• **Task goal**
Search through the entries for the word "Zookeeper" and copy every line that has it.

[Stored data entries]

^^^^^^^^^^^^^^^^

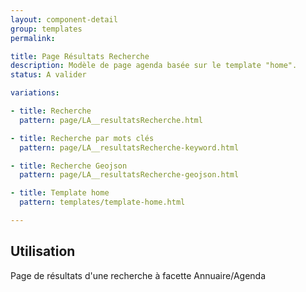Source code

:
 ```yaml
---
layout: component-detail
group: templates
permalink:

title: Page Résultats Recherche
description: Modèle de page agenda basée sur le template "home".
status: A valider

variations:

- title: Recherche
  pattern: page/LA__resultatsRecherche.html

- title: Recherche par mots clés
  pattern: page/LA__resultatsRecherche-keyword.html

- title: Recherche Geojson
  pattern: page/LA__resultatsRecherche-geojson.html

- title: Template home
  pattern: templates/template-home.html

---
```

## Utilisation

Page de résultats d'une recherche à facette Annuaire/Agenda
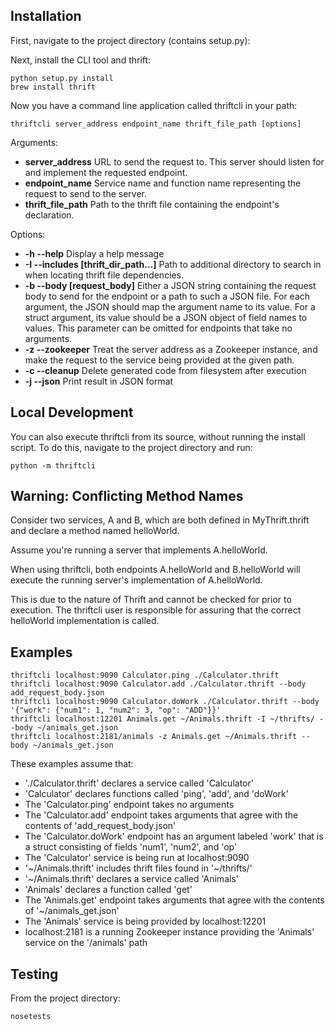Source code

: ## Installation

First, navigate to the project directory (contains setup.py):

Next, install the CLI tool and thrift:
```
python setup.py install
brew install thrift
```

Now you have a command line application called thriftcli in your path:
```
thriftcli server_address endpoint_name thrift_file_path [options]
```

Arguments:
- **server_address**       URL to send the request to. This server should listen for and implement the requested endpoint.
- **endpoint_name**        Service name and function name representing the request to send to the server.
- **thrift_file_path**     Path to the thrift file containing the endpoint\'s declaration.

Options:
- **-h --help**            Display a help message
- **-I --includes [thrift_dir_path...]**
                           Path to additional directory to search in when locating thrift file dependencies.
- **-b --body [request_body]**
                           Either a JSON string containing the request body to send for the endpoint or a path to such a JSON file.
                           For each argument, the JSON should map the argument name to its value.
                           For a struct argument, its value should be a JSON object of field names to values.
                           This parameter can be omitted for endpoints that take no arguments.
- **-z --zookeeper**       Treat the server address as a Zookeeper instance, and make the request to the service being provided at the given path.
- **-c --cleanup**         Delete generated code from filesystem after execution
- **-j --json**            Print result in JSON format

## Local Development

You can also execute thriftcli from its source, without running the install script. To do this, navigate to the project directory and run:
```
python -m thriftcli
```

## Warning: Conflicting Method Names

Consider two services, A and B, which are both defined in MyThrift.thrift and declare a method named helloWorld.

Assume you're running a server that implements A.helloWorld.

When using thriftcli, both endpoints A.helloWorld and B.helloWorld will execute the running server's implementation of A.helloWorld.

This is due to the nature of Thrift and cannot be checked for prior to execution. The thriftcli user is responsible for assuring that the correct helloWorld implementation is called.

## Examples

```
thriftcli localhost:9090 Calculator.ping ./Calculator.thrift
thriftcli localhost:9090 Calculator.add ./Calculator.thrift --body add_request_body.json
thriftcli localhost:9090 Calculator.doWork ./Calculator.thrift --body '{"work": {"num1": 1, "num2": 3, "op": "ADD"}}'
thriftcli localhost:12201 Animals.get ~/Animals.thrift -I ~/thrifts/ --body ~/animals_get.json
thriftcli localhost:2181/animals -z Animals.get ~/Animals.thrift --body ~/animals_get.json
```

These examples assume that:

- './Calculator.thrift' declares a service called 'Calculator'
- 'Calculator' declares functions called 'ping', 'add', and 'doWork'
- The 'Calculator.ping' endpoint takes no arguments
- The 'Calculator.add' endpoint takes arguments that agree with the contents of 'add_request_body.json'
- The 'Calculator.doWork' endpoint has an argument labeled 'work' that is a struct consisting of fields 'num1', 'num2', and 'op'
- The 'Calculator' service is being run at localhost:9090
- '~/Animals.thrift' includes thrift files found in '~/thrifts/'
- '~/Animals.thrift' declares a service called 'Animals'
- 'Animals' declares a function called 'get'
- The 'Animals.get' endpoint takes arguments that agree with the contents of '~/animals_get.json'
- The 'Animals' service is being provided by localhost:12201
- localhost:2181 is a running Zookeeper instance providing the 'Animals' service on the '/animals' path

## Testing

From the project directory:

```
nosetests
```
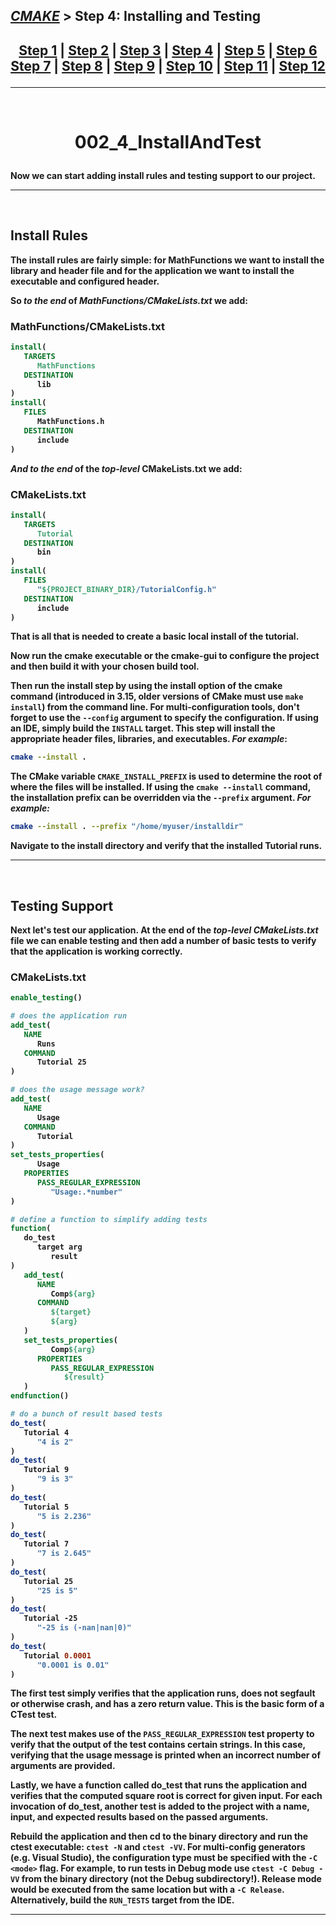 ## [_CMAKE_][CMake] > **Step 4: Installing and Testing**

## <p align=center>[Step 1][stp1] | [Step 2][stp2] | [Step 3][stp3] | [Step 4][stp4] | [Step 5][stp5] | [Step 6][stp6] <br/> [Step 7][stp7] | [Step 8][stp8] | [Step 9][stp9] | [Step 10][stp10] | [Step 11][stp11] | [Step 12][stp12]  </p>

<!--
* [_CMAKE_][CMake]
* [Step 1][stp1]
* [Step 2][stp2]
* [Step 3][stp3]
* [Step 4][stp4]
* [Step 5][stp5]
* [Step 6][stp6]
* [Step 7][stp7]
* [Step 8][stp8]
* [Step 9][stp9]
* [Step 10][stp10]
* [Step 11][stp11]
* [Step 12][stp12]
-->
[CMake]: ../../README.md
[stp1]: https://github.com/yoricsv/002_CppCMake/002_1_BasicStartingPoint.git
[stp2]: https://github.com/yoricsv/002_CppCMake/002_2_AddingLibrary.git
[stp3]: https://github.com/yoricsv/002_CppCMake/002_3_UsageReqForLib.git
[stp4]: https://github.com/yoricsv/002_CppCMake/002_4_InstallAndTest.git
[stp5]: https://github.com/yoricsv/002_CppCMake/002_5_SysIntrospection.git
[stp6]: https://github.com/yoricsv/002_CppCMake/002_6_ComFileGen.git
[stp7]: https://github.com/yoricsv/002_CppCMake/002_7_BuildInstall.git
[stp8]: https://github.com/yoricsv/002_CppCMake/002_8_Dashboard.git
[stp9]: https://github.com/yoricsv/002_CppCMake/002_9_StaticShared.git
[stp10]: https://github.com/yoricsv/002_CppCMake/002_10_GenExpression.git
[stp11]: https://github.com/yoricsv/002_CppCMake/002_11_ExportConfig.git
[stp12]: https://github.com/yoricsv/002_CppCMake/002_12_PackDebRel.git

---
<br/>
<!-- ---------------------------------- * Navigation * ---------------------------------- -->

# <p align = center><b>002_4_InstallAndTest<b></p>

Now we can start adding install rules and testing support to our project.

---
</br>

## Install Rules
The install rules are fairly simple: for **MathFunctions** we want to install the library and header file and for the application we want to install the executable and configured header.

So *to the end* of ***MathFunctions/CMakeLists.txt*** we add:

### MathFunctions/CMakeLists.txt
```cmake
install(
   TARGETS
      MathFunctions
   DESTINATION
      lib
)
install(
   FILES
      MathFunctions.h
   DESTINATION
      include
)
```

*And to the end* of the *top-level* **CMakeLists.txt** we add:

### CMakeLists.txt
```cmake
install(
   TARGETS
      Tutorial
   DESTINATION
      bin
)
install(
   FILES
      "${PROJECT_BINARY_DIR}/TutorialConfig.h"
   DESTINATION
      include
)
```

That is all that is needed to create a basic local install of the tutorial.

Now run the **cmake** executable or the **cmake-gui** to configure the project and then build it with your chosen build tool.

Then run the install step by using the **install** option of the **cmake** command (introduced in 3.15, older versions of CMake must use `make install`) from the command line. For multi-configuration tools, don't forget to use the `--config` argument to specify the configuration. If using an IDE, simply build the `INSTALL` target. This step will install the appropriate header files, libraries, and executables.
*For example*:

```bash
cmake --install .
```

The CMake variable `CMAKE_INSTALL_PREFIX` is used to determine the root of where the files will be installed. If using the `cmake --install` command, the installation prefix can be overridden via the `--prefix` argument.
*For example:*

```bash
cmake --install . --prefix "/home/myuser/installdir"
```

Navigate to the install directory and verify that the installed Tutorial runs.

---
</br>

## Testing Support
Next let's test our application. At the end of the *top-level* ***CMakeLists.txt*** file we can enable testing and then add a number of basic tests to verify that the application is working correctly.

### CMakeLists.txt
```cmake
enable_testing()

# does the application run
add_test(
   NAME
      Runs
   COMMAND
      Tutorial 25
)

# does the usage message work?
add_test(
   NAME
      Usage
   COMMAND
      Tutorial
)
set_tests_properties(
      Usage
   PROPERTIES
      PASS_REGULAR_EXPRESSION
         "Usage:.*number"
)

# define a function to simplify adding tests
function(
   do_test
      target arg
         result
)
   add_test(
      NAME
         Comp${arg}
      COMMAND
         ${target}
         ${arg}
   )
   set_tests_properties(
         Comp${arg}
      PROPERTIES
         PASS_REGULAR_EXPRESSION
            ${result}
   )
endfunction()

# do a bunch of result based tests
do_test(
   Tutorial 4
      "4 is 2"
)
do_test(
   Tutorial 9
      "9 is 3"
)
do_test(
   Tutorial 5
      "5 is 2.236"
)
do_test(
   Tutorial 7
      "7 is 2.645"
)
do_test(
   Tutorial 25
      "25 is 5"
)
do_test(
   Tutorial -25
      "-25 is (-nan|nan|0)"
)
do_test(
   Tutorial 0.0001
      "0.0001 is 0.01"
)
```

The first test simply verifies that the application runs, does not segfault or otherwise crash, and has a zero return value. This is the basic form of a CTest test.

The next test makes use of the `PASS_REGULAR_EXPRESSION` test property to verify that the output of the test contains certain strings. In this case, verifying that the usage message is printed when an incorrect number of arguments are provided.

Lastly, we have a function called **do_test** that runs the application and verifies that the computed square root is correct for given input. For each invocation of **do_test**, another test is added to the project with a name, input, and expected results based on the passed arguments.

Rebuild the application and then cd to the binary directory and run the **ctest** executable: `ctest -N` and `ctest -VV`. For multi-config generators (e.g. Visual Studio), the configuration type must be specified with the `-C <mode>` flag. For example, to run tests in Debug mode use `ctest -C Debug -VV` from the binary directory (not the Debug subdirectory!). Release mode would be executed from the same location but with a `-C Release`. Alternatively, build the `RUN_TESTS` target from the IDE.

---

^^^^^^^^^^^^^^^^

• **Answer space**
- **-z --zookeeper**       Treat the server address as a Zookeeper instance, and make the request to the service being provided at the given path.
- localhost:2181 is a running Zookeeper instance providing the 'Animals' service on the '/animals' path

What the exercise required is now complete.